• Task directions:
An image-free, exact copy of the records below is required.

Stored data entries:
■ ■ ■ ■ ■
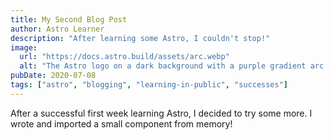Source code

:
 ```yaml
---
title: My Second Blog Post
author: Astro Learner
description: "After learning some Astro, I couldn't stop!"
image:
  url: "https://docs.astro.build/assets/arc.webp"
  alt: "The Astro logo on a dark background with a purple gradient arc."
pubDate: 2020-07-08
tags: ["astro", "blogging", "learning-in-public", "successes"]
---
```


After a successful first week learning Astro, I decided to try some more. I wrote and imported a small component from memory!
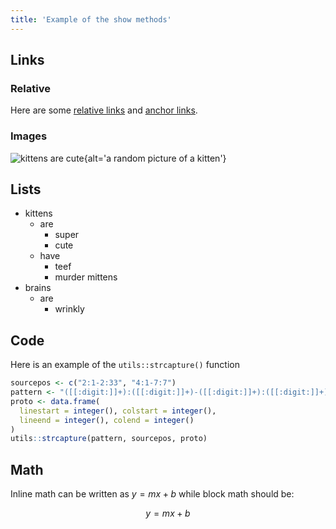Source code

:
 ```yaml
---
title: 'Example of the show methods'
---
```


## Links

### Relative

Here are some [relative links](#links) and [anchor links]. 

### Images

![kittens are cute](https://loremflickr.com/320/240){alt='a random picture of a kitten'}

## Lists

- kittens
  - are
    - super
    - cute
  - have
    - teef
    - murder mittens
- brains
  - are
    - wrinkly

## Code

Here is an example of the `utils::strcapture()` function

```r
sourcepos <- c("2:1-2:33", "4:1-7:7")
pattern <- "([[:digit:]]+):([[:digit:]]+)-([[:digit:]]+):([[:digit:]]+)"
proto <- data.frame(
  linestart = integer(), colstart = integer(),
  lineend = integer(), colend = integer()
)
utils::strcapture(pattern, sourcepos, proto)
```

## Math

Inline math can be written as $y = mx + b$ while block math should be:

$$
y = mx + b
$$

[anchor links]: https://example.com/anchor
■ ■ ■ ■ ■
• Your response:
Source code

:
 ```yaml
---
title: My Second Blog Post
author: Astro Learner
description: "After learning some Astro, I couldn't stop!"
image:
  url: "https://docs.astro.build/assets/arc.webp"
  alt: "The Astro logo on a dark background with a purple gradient arc."
pubDate: 2020-07-08
tags: ["astro", "blogging", "learning-in-public", "successes"]
---
```


After a successful first week learning Astro, I decided to try some more. I wrote and imported a small component from memory!
Source code

:
 ```yaml
---
title: 'Example of the show methods'
---
```


## Links

### Relative

Here are some [relative links](#links) and [anchor links]. 

### Images

![kittens are cute](https://loremflickr.com/320/240){alt='a random picture of a kitten'}

## Lists

- kittens
  - are
    - super
    - cute
  - have
    - teef
    - murder mittens
- brains
  - are
    - wrinkly

## Code

Here is an example of the `utils::strcapture()` function

```r
sourcepos <- c("2:1-2:33", "4:1-7:7")
pattern <- "([[:digit:]]+):([[:digit:]]+)-([[:digit:]]+):([[:digit:]]+)"
proto <- data.frame(
  linestart = integer(), colstart = integer(),
  lineend = integer(), colend = integer()
)
utils::strcapture(pattern, sourcepos, proto)
```

## Math

Inline math can be written as $y = mx + b$ while block math should be:

$$
y = mx + b
$$

[anchor links]: https://example.com/anchor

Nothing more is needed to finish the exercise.